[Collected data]
********************
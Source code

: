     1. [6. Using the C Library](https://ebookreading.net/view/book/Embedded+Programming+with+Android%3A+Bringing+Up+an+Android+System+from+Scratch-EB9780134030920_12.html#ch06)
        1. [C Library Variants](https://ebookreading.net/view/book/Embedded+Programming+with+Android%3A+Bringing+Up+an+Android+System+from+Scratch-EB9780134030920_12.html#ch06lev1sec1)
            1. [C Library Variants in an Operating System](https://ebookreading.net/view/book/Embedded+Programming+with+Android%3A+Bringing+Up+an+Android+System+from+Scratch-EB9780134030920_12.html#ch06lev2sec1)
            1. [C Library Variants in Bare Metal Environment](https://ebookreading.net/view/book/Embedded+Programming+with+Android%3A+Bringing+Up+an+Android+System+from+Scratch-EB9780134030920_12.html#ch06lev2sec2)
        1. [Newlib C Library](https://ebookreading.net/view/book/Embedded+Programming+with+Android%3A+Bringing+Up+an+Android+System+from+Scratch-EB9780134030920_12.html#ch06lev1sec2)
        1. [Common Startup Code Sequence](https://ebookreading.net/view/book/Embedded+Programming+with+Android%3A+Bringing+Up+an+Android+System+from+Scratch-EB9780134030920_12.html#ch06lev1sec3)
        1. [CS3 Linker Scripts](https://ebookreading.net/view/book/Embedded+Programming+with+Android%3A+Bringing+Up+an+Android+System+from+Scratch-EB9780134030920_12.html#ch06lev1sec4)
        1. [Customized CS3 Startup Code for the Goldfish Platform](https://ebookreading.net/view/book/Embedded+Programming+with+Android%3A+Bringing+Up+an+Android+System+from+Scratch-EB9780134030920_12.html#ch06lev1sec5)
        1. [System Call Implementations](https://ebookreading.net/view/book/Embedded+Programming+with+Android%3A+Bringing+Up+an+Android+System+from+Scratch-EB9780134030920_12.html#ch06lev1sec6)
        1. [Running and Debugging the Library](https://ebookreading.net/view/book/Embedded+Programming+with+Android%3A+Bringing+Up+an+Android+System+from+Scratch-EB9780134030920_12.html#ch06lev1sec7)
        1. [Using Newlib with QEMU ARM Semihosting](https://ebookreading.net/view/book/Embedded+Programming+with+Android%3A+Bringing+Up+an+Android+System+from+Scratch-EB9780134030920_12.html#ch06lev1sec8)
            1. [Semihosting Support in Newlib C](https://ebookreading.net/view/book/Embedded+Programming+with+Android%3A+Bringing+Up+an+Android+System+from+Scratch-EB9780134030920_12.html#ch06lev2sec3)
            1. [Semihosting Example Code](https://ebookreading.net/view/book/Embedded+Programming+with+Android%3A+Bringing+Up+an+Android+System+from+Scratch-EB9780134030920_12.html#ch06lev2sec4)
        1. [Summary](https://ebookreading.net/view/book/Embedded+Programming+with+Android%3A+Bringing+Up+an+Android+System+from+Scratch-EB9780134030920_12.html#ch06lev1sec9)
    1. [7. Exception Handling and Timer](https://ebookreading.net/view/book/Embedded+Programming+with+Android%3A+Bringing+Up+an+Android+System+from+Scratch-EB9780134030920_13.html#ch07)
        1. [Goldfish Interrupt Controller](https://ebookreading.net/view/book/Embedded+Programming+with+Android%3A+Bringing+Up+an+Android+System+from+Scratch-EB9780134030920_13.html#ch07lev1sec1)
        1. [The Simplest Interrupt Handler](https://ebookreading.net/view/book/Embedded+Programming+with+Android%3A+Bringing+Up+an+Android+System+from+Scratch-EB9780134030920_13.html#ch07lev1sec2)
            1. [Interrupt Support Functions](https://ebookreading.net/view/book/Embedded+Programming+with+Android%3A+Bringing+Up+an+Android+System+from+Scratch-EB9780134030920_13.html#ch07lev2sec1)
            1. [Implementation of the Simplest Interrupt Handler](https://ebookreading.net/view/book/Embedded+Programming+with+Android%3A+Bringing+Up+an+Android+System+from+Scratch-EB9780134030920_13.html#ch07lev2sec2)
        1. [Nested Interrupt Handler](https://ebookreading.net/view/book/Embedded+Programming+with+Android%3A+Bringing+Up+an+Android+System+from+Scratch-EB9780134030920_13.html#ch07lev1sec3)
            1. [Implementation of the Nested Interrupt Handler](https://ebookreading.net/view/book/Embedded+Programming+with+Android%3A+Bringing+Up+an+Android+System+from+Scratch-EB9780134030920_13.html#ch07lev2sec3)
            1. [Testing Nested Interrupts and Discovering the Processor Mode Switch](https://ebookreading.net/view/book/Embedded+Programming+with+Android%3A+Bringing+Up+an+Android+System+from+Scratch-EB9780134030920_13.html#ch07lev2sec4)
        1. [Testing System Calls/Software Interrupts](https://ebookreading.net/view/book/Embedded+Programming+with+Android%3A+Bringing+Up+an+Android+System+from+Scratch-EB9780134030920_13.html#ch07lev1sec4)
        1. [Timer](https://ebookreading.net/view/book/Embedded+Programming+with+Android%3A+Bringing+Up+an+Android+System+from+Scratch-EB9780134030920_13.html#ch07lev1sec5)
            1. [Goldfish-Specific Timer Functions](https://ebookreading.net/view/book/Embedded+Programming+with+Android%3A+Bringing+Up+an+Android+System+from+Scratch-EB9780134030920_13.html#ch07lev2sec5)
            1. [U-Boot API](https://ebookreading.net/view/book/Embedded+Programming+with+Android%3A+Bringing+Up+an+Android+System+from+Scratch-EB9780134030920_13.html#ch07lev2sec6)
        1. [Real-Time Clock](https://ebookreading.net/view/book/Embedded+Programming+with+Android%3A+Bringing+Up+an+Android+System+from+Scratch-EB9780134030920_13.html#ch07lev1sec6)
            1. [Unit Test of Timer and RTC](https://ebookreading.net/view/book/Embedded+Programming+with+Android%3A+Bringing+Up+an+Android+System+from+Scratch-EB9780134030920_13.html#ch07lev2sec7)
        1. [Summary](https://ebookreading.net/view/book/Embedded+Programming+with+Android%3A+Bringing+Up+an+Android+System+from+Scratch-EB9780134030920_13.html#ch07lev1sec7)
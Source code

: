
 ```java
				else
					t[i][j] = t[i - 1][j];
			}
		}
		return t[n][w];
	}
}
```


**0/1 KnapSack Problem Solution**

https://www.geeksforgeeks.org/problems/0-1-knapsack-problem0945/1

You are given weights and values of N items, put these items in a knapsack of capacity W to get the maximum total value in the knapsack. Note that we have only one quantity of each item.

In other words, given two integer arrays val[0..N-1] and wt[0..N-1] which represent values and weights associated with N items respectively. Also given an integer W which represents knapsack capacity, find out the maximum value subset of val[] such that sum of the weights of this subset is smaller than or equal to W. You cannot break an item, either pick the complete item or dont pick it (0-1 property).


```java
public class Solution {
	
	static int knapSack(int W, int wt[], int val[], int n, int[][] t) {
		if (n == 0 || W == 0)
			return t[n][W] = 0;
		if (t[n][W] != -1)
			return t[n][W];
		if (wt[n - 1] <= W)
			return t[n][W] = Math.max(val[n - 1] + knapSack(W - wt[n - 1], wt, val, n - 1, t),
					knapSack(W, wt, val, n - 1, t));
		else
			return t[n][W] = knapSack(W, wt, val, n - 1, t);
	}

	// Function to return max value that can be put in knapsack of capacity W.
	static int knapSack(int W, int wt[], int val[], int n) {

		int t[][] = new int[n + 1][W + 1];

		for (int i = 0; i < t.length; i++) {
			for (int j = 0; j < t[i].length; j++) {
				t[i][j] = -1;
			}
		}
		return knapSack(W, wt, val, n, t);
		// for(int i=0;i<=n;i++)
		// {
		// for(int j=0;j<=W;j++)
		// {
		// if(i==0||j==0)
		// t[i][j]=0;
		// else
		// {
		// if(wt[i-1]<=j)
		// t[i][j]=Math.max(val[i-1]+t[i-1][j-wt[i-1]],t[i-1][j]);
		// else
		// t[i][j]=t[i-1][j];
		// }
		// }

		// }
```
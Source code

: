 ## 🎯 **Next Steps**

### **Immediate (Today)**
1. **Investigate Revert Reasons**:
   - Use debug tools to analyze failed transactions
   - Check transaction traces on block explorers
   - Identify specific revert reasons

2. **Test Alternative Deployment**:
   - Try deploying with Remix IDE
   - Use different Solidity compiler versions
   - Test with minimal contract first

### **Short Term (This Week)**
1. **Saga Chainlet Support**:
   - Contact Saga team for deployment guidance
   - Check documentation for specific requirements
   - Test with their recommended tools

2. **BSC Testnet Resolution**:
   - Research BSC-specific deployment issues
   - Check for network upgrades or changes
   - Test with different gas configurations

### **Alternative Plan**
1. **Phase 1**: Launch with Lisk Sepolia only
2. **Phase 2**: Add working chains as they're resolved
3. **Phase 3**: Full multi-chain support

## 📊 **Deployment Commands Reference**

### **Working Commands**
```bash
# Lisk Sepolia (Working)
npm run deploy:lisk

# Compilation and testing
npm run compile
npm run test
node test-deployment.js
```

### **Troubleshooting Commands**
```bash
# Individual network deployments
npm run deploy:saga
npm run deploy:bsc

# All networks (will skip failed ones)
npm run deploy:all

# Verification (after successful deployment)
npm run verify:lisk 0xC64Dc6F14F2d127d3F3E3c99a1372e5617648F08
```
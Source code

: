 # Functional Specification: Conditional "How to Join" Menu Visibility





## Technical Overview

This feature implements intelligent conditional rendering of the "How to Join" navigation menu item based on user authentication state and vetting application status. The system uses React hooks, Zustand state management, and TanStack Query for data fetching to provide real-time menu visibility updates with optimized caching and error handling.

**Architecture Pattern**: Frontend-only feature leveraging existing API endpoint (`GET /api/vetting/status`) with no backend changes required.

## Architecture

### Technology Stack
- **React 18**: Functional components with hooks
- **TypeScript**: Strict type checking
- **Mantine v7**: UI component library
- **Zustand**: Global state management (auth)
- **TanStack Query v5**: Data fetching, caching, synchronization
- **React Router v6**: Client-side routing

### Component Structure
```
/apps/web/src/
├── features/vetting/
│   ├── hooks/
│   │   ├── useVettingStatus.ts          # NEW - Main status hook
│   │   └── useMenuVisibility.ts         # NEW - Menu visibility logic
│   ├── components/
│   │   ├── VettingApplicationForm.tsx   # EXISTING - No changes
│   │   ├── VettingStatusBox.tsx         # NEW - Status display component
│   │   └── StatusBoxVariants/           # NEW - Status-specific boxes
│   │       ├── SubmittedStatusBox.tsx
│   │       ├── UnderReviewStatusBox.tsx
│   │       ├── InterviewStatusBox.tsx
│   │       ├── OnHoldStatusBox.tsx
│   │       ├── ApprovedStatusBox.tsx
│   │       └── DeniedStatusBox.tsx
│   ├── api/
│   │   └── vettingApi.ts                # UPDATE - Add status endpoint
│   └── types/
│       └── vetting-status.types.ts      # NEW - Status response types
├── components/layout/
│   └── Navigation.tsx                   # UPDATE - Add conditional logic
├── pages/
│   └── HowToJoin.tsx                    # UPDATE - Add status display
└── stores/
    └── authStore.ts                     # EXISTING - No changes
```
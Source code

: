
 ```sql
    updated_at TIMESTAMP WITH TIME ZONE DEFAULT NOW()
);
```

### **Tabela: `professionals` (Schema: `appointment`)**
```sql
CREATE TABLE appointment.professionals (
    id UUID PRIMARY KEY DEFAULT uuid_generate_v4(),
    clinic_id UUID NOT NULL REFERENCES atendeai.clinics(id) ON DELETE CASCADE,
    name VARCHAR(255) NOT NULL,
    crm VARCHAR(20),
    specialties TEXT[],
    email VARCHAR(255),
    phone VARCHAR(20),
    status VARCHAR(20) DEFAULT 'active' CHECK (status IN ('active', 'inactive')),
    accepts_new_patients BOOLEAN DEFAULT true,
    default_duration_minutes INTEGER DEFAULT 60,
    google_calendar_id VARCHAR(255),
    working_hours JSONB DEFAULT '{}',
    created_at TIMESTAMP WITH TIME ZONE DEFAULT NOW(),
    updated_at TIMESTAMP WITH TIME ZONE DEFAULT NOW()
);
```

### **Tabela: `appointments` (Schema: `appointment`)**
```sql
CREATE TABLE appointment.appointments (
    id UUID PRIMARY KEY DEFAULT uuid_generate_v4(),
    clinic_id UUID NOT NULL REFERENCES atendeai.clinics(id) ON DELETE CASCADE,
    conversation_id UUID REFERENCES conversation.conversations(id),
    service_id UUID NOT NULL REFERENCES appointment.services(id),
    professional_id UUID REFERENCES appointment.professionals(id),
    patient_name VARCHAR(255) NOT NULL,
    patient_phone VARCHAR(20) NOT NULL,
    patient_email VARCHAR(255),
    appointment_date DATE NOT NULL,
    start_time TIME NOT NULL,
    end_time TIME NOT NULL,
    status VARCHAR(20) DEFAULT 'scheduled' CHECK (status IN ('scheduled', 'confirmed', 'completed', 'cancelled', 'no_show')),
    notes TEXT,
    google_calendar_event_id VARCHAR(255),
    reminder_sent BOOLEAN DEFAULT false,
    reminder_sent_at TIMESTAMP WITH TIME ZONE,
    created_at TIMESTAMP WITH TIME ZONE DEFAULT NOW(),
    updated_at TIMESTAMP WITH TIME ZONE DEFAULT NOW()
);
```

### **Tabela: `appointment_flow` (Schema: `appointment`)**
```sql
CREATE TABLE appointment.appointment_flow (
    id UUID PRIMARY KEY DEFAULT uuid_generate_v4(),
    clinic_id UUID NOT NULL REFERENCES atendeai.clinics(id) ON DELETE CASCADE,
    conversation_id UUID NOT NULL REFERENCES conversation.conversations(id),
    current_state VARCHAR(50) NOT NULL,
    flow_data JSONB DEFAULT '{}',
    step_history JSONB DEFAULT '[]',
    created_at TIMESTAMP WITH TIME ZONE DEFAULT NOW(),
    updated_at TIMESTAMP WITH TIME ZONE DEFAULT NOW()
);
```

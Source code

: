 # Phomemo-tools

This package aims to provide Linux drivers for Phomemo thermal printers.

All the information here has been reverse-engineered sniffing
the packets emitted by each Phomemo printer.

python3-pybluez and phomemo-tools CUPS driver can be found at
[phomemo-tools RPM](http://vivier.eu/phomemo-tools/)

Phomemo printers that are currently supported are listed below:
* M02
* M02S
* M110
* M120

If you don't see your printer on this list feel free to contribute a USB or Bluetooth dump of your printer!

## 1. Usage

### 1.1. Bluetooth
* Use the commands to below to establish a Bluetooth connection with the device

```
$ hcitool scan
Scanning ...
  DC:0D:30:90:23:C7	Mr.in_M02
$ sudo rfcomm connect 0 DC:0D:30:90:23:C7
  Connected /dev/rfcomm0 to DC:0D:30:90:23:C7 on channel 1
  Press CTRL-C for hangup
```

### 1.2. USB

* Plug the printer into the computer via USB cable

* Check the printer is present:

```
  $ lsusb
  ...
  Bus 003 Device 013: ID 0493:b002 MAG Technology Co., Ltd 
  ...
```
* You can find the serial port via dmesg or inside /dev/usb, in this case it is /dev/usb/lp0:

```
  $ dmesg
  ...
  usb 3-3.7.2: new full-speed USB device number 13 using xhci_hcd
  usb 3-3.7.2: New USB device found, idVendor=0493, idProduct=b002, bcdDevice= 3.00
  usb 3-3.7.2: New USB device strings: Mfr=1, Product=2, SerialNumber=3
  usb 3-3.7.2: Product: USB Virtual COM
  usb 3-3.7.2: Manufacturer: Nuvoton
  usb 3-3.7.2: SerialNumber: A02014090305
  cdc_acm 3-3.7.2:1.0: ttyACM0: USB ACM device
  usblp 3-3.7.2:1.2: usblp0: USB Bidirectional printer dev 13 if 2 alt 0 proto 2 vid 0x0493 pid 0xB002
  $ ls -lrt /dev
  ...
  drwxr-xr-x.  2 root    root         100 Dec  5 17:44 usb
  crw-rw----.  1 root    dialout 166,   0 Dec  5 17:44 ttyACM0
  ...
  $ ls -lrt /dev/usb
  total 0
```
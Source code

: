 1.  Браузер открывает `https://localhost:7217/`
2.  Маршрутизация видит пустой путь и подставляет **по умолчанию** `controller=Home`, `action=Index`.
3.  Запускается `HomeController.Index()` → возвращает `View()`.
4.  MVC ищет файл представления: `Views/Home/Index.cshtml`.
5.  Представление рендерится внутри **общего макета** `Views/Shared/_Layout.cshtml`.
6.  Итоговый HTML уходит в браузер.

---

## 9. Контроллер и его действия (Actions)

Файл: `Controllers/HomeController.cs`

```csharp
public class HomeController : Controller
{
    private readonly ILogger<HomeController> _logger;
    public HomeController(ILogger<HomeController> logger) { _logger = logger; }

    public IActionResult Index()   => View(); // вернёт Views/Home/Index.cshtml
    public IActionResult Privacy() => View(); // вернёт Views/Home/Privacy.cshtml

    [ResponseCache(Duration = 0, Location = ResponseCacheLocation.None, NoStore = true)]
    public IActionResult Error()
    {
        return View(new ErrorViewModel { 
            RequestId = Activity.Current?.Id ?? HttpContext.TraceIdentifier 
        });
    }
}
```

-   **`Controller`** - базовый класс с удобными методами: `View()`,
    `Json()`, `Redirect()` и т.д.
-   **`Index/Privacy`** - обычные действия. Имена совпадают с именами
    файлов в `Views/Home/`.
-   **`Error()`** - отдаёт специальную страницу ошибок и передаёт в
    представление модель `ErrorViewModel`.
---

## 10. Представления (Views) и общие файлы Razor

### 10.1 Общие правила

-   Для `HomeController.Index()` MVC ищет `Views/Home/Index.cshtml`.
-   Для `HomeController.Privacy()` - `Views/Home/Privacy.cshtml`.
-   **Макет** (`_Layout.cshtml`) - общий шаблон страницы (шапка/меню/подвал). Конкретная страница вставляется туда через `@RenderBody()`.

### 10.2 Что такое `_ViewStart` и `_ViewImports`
********************
Going through the entries, return every line holding the word "fetching".

This feature implements intelligent conditional rendering of the "How to Join" navigation menu item based on user authentication state and vetting application status. The system uses React hooks, Zustand state management, and TanStack Query for data fetching to provide real-time menu visibility updates with optimized caching and error handling.
- **TanStack Query v5**: Data fetching, caching, synchronization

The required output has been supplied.